Fiers de leur métier

Commençons néanmoins par les bonnes nouvelles – puisque, comme je l’ai appris durant ma formation au coaching à HEC, il faut toujours dire d’abord ce qui va avant de détailler ce qui ne pas va ! La première bonne nouvelle, c’est qu’une grande partie de Français aiment leur travail (76,4% très exactement). Mieux encore, ils y prennent du plaisir (à 57%) et se disent « fiers » (55,7%) de leur métier.

Certes, les notions de plaisir et de fierté sont moins partagées que celle d’aimer son travail. Mais si l’on ajoute à cela que 2 Français sur 3 trouvent que celui-ci s’accorde « bien ou très bien » avec leur vie familiale et sociale et que 55% estiment qu’ils ont le temps de faire correctement les tâches qu’on leur demande, on peut en conclure que, globalement pour une majorité de Français le travail est source d’épanouissement et de satisfactions diverses.

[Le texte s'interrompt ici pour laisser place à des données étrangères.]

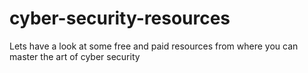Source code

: # cyber-security-resources
Lets have a look at some free and paid resources from where you can master the art of cyber security
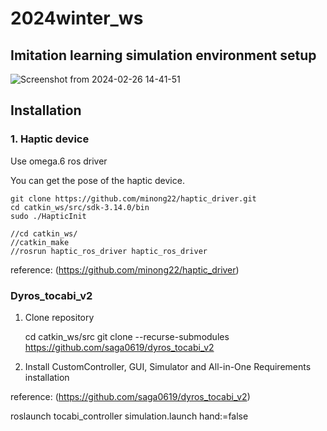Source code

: # 2024winter_ws
## Imitation learning simulation environment setup
![Screenshot from 2024-02-26 14-41-51](https://github.com/yunseo0919/2024winter_ws/assets/161008012/77f31cd6-d6d1-4df2-8cda-71aaa69505f0)

## Installation
### 1. Haptic device
Use omega.6 ros driver

You can get the pose of the haptic device.

    git clone https://github.com/minong22/haptic_driver.git
    cd catkin_ws/src/sdk-3.14.0/bin
    sudo ./HapticInit
   
    //cd catkin_ws/
    //catkin_make
    //rosrun haptic_ros_driver haptic_ros_driver

reference: (https://github.com/minong22/haptic_driver)

### Dyros_tocabi_v2
1. Clone repository

    cd catkin_ws/src
    git clone --recurse-submodules https://github.com/saga0619/dyros_tocabi_v2


2. Install CustomController, GUI, Simulator and All-in-One Requirements installation

reference: (https://github.com/saga0619/dyros_tocabi_v2)



roslaunch tocabi_controller simulation.launch hand:=false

Cette conclusion est d’autant plus réjouissante que les plages horaires se sont considérablement élargies au cours de ces vingt dernières années, comme le rappellent les auteurs du rapport de la CFDT :  bosser les jours fériés, le soir ou avec des week-end entrecoupés est le lot de 2 Français sur 3 aujourd’hui. De même, le travail de nuit concerne 1 Français sur 5 ; et celui du dimanche, 1 sur 4, notamment les agriculteurs, les commerçants, les artisans et certains salariés du service public – ainsi que l’auteur de ces lignes qui rédige ce post de blog un dimanche soir !

Mais ce sont surtout les conditions de travail qui se sont dégradées au fil du temps. Subir au quotidien des objectifs impossibles à atteindre ? 20% des Français s’en plaignent. Ne pas pouvoir compter sur le soutien de sa hiérarchie ? La moitié des Français le déplorent. Quant au sentiment de travailler dans de bonnes conditions, moins d’1 Français sur 3 l’éprouve. Plus précisément, ils ne sont que 29% à répondre oui à ces 4 items : avoir une quantité de travail correcte, assez de temps pour bien faire son boulot, des objectifs tenables et la possibilité effective de prendre leurs RTT.

Douleurs physiques et mauvais sommeil

On comprend mieux, dès lors, pourquoi seuls 29,6% des Français (les mêmes que ceux qui ont répondu oui aux 4 items ?) sont d’accord avec l’idée que « le travail, c’est la santé ». Pire : même parmi ces Français-là, 18% dorment mal « souvent ou tout le temps » à cause de leur travail et 20% éprouvent des douleurs physiques « souvent ou tout le temps » toujours à cause de leur travail.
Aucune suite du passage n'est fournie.